Thinner than Skin By Uzma Aslam Khan, Fourth Estate, Rs 499
In Uzma Aslam Khan’s new novel, mountain peaks are windows in a door, vices hitch a ride in the bells of mountain goats, thoughts scatter like moonseed, horses are wings to the world, owls to the next, and glaciers mate, witnessed by silence. It is a beautiful novel where almost every word has a taste and a colour, which expand in circles in the reader’s mind. Modern lives are woven in with old legends, pagan rituals are carried over into days of Muslim belief, the city impinges on desolate, forgotten countries, the West makes inroads into the East and is faced with the impenetrable. The plot, if there is one at all, is in the floating images; therein lies the strength and the weakness of the novel.
There are two distinguishable strands running parallel here. One of them involves Maryam, a woman of the Gujjar tribe, who traverses the plains and the mountains of northern Pakistan, her nomadic blood resisting the idea of settling down and the State making sure that she can call no place her home. The other is about Nadir, a young Pakistani living in America, who has to go back to the land of his origin because his girlfriend, Farhana, of German-Pakistani parentage, “longed for a country”. The stories of Maryam and Nadir converge in a moment of disaster when Maryam’s daughter drowns.
Thereafter, there are only shards of life that are never pieced together again. Maryam’s ancient spirit — stretching beyond her own life into that of her ancestors, who have roughed it out like her in the wilderness — is able to cope with the tragedy better than Nadir. Lost in the mountains, separated forever from Farhana, Nadir has to become a naturalized nomad to learn the meaning of letting go. Meanwhile, on the olden Silk Route, which is the novel’s setting, life goes on: China continues to encroach upon Pakistani territory while Pakistanis, Uzbeks, Russians, Chinese and Afghans, each fighting for an imaginary homeland, forget their differences everyday in the interests of trade.
The predominant image in all this is that of the eye and its kin, the window or the camera. Nadir is a nature photographer who cannot succeed in America because “a Sheikh must be a war photographer of the Wild East! He must wow the world not with the assurance of grace. He must wow the world with the assurance of horror.” The East must fit itself into the way it is seen by the West so that Bushbabies can fight righteous wars that also serve to rob the former of its riches. Yet sympathetic interventions, like the one made by Farhana in the life of Maryam’s child, also turn out to be ruinous. Faced with inscrutable reality, Nadir hides behind his camera when he is not looking out into the ordered, manageable world of the West from the bay window of Farhana’s apartment. But sinister windows —like the mountains, Malika Parbat and Nanga Parbat, in the faraway Kaghan Valley — which open on the grey void, beckon him. Nadir must put away his camera in the Kaghan Valley to stare naked at “loneliness, the absolute absence of anywhere or anyone to turn to”.

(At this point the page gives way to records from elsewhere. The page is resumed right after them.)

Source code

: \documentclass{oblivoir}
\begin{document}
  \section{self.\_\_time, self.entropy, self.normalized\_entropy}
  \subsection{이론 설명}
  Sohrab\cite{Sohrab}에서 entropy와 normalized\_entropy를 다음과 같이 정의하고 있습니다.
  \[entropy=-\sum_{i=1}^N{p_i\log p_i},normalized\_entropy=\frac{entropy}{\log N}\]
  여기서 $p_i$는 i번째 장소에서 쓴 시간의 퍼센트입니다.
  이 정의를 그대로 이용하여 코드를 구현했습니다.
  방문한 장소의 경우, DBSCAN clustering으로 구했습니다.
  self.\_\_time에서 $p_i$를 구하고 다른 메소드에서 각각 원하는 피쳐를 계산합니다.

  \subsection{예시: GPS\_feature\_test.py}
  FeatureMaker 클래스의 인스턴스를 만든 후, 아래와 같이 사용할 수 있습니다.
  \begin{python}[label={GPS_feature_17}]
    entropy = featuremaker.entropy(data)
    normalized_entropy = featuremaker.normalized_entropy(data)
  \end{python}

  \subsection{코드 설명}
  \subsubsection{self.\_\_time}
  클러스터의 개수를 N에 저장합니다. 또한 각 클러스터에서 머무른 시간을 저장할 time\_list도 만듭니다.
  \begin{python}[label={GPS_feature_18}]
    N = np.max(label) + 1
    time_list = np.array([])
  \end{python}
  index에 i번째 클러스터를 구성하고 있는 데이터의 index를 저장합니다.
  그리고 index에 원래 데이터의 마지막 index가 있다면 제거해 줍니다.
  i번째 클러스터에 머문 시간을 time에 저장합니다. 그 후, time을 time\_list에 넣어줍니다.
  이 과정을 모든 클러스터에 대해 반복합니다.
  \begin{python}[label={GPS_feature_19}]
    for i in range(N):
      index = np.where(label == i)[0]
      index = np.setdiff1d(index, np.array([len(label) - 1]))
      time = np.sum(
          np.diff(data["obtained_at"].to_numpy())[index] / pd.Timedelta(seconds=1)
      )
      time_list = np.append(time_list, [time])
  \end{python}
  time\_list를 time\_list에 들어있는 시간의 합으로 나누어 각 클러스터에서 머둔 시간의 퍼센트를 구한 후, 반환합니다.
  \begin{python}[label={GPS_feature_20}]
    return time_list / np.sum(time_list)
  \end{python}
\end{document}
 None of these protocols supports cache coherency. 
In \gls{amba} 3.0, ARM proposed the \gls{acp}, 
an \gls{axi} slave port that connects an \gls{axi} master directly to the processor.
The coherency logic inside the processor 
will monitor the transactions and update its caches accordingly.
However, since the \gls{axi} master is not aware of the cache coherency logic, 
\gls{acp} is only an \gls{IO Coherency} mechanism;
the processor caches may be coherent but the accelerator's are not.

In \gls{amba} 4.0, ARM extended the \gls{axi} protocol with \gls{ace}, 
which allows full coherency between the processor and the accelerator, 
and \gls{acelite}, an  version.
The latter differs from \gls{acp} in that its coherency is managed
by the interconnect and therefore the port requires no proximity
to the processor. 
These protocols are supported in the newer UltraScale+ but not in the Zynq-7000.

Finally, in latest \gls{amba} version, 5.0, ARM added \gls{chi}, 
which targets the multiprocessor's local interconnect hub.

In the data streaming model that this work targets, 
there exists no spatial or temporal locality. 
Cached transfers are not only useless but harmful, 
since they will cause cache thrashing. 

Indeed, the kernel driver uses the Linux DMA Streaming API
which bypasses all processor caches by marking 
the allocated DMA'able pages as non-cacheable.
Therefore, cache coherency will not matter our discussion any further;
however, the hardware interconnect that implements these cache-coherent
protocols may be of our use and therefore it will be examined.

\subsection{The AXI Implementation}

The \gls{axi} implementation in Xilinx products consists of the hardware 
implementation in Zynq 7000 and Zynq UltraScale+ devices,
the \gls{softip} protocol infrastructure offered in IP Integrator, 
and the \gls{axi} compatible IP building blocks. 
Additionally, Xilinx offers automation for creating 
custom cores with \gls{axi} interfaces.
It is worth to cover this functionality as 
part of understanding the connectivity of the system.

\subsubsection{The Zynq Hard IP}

The intensely poetic, even mythic, quality of Khan’s prose produces mixed results. It gives the story a resonance beyond itself but the story is often lost in the resonance. Perhaps this effect is deliberate: Khan may have been trying to make the novel’s structure follow the elusive Silk Route — still thriving at places, lost to the ravages of time at others. Even as the heap of broken images in Thinner than Skin live on, the story begins to fade from the reader’s consciousness as soon as the book is shut.